4.5「キツネ目の男」で有名な実在の事件をモチーフに作った作品。経済的な背景を与えた物語の展開が面白い。

2020年10月29日
PCから投稿

2000年に時効を迎えた、食品会社をターゲットにした、あの脅迫事件。「キツネ目の男」という犯人像が独り歩きして、私の記憶も時効と共に、ほぼ更新されずにいました。
ただ、よくよく考えると、犯人は一度も現金の引き渡し場所に現れなかったりと、よく分からない事件でもあります。
そんな実在の事件をモチーフに、実は「半沢直樹」的な「経済的な動きが背後にあった」という設定をしているのが本作です。
正直、「なるほどなぁ」と感心しました。確かにそういう動きをすれば経済的な利益も莫大に得ることが可能になります。
そうしてバックボーンのリアリティを与えながら、「脅迫の際に使われた子供の声」に焦点を当てている点も面白い。原作本の発行元の講談社が製作幹事会社の1つになっていることから、原作への自信がうかがえます。

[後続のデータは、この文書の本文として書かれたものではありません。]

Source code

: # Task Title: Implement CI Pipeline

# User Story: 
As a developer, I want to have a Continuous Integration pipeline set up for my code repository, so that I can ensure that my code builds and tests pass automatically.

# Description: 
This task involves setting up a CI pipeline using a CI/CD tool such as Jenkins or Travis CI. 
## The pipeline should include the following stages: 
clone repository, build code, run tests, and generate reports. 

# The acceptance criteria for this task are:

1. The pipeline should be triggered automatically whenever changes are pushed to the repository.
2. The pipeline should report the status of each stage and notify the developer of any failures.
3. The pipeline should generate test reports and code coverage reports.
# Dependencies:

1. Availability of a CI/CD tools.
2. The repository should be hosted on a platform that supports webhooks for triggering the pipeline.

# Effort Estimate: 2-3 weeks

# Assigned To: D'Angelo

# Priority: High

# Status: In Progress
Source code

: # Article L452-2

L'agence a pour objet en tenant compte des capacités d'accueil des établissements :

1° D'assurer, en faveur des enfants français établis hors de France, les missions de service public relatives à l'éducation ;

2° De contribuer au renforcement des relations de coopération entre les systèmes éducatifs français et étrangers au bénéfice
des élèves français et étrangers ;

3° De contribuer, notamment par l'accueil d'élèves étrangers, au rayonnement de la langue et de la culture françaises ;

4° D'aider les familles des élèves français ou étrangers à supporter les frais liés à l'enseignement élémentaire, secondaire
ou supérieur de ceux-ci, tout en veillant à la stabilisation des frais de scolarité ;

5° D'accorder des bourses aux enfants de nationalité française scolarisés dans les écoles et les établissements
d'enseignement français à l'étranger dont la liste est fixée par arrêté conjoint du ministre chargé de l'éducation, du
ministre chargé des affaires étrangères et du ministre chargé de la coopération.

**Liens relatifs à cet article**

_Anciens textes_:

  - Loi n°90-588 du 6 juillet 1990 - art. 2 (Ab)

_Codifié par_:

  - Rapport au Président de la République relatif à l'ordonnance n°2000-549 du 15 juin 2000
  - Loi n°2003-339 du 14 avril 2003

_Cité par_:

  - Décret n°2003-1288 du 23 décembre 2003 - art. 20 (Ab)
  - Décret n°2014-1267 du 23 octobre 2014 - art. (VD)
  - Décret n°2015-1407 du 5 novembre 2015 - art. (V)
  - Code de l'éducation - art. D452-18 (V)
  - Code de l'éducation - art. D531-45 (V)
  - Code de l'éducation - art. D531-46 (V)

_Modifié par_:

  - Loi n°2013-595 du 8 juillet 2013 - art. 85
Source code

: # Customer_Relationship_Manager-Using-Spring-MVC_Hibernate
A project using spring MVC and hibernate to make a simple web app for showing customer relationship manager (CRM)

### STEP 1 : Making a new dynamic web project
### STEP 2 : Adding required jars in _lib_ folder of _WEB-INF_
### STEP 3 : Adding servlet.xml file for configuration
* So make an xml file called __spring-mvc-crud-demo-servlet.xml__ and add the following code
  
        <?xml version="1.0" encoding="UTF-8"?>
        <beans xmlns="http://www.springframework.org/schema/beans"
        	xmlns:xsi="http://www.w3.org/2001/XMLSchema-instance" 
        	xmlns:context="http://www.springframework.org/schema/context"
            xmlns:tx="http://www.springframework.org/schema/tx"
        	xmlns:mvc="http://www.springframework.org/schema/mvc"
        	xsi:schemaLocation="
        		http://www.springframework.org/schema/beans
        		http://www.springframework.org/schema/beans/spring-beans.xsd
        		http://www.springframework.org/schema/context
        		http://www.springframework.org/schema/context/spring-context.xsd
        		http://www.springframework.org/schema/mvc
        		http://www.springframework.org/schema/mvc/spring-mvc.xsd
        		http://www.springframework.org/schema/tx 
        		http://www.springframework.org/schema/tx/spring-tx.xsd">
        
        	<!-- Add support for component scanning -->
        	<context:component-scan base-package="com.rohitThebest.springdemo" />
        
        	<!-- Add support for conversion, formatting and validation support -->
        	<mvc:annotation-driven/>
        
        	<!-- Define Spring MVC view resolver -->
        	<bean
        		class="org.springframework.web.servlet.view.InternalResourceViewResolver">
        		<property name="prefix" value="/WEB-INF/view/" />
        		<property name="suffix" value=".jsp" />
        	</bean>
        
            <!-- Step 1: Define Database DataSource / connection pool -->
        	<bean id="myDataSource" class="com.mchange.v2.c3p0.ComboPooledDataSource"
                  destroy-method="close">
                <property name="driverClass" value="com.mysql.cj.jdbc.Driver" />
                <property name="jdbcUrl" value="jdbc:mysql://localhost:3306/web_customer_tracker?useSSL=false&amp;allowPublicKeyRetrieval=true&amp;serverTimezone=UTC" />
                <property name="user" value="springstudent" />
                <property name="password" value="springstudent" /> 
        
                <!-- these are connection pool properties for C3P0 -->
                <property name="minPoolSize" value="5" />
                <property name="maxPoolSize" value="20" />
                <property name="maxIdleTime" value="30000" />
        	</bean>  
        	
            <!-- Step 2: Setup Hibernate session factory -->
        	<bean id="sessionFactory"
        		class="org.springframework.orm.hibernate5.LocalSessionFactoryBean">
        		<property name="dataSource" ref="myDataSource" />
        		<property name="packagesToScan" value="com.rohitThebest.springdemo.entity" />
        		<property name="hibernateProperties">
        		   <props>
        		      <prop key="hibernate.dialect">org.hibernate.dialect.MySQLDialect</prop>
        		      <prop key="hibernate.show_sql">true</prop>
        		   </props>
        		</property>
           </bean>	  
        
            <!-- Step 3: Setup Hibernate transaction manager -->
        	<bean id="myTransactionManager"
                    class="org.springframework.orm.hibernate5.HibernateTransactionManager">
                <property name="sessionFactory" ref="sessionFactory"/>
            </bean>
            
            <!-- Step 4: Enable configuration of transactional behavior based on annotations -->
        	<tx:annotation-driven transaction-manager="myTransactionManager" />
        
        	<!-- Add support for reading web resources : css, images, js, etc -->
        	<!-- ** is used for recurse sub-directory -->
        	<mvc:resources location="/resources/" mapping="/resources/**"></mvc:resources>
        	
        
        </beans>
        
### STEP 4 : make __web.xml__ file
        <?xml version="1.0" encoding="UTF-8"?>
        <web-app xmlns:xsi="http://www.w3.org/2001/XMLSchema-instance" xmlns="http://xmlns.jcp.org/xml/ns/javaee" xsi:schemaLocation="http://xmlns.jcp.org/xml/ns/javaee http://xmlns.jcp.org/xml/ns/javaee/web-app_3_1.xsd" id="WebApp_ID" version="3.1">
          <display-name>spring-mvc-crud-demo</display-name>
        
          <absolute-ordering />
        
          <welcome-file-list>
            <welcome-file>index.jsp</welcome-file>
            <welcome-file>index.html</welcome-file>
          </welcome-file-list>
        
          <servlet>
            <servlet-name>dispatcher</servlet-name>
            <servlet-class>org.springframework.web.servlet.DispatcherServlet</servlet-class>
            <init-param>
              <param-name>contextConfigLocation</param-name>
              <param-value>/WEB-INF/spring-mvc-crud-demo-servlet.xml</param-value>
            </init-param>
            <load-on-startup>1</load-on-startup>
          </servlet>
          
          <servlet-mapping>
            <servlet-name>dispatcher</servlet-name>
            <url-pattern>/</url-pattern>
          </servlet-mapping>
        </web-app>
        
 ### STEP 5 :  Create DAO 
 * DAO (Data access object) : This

マイナス要素を強いて挙げると、少し間延びして長く感じてしまった面がありました。これは、登場人物が多かったからなのかもしれません。
事件の構想が大きい分、いろんな人が出てきて、しかも「現在」と「過去」が交差もするので、少し頭が疲れる面が出てくるのです。
いや、「頭が疲れる」というより「興味が薄れる」という方が正確かもしれません。
小栗旬や星野源といった主要キャストには感情移入もしやすく良いのですが、だんだん主要キャストから離れたディテールにいくと、少し時間が長く感じる面はあるかと思います。
ただ、良く解釈すれば「丁寧に追っている作品」とも言えるでしょう。
「未解決事件×経済的な事象」の化学反応が存分に活かされた名作だと思います。

細野真宏
ゆたぼーさんのコメント
2020年10月30日

今は前後編やらなくなったけど長い作品か1時間でも一般料金かのどちらかに!?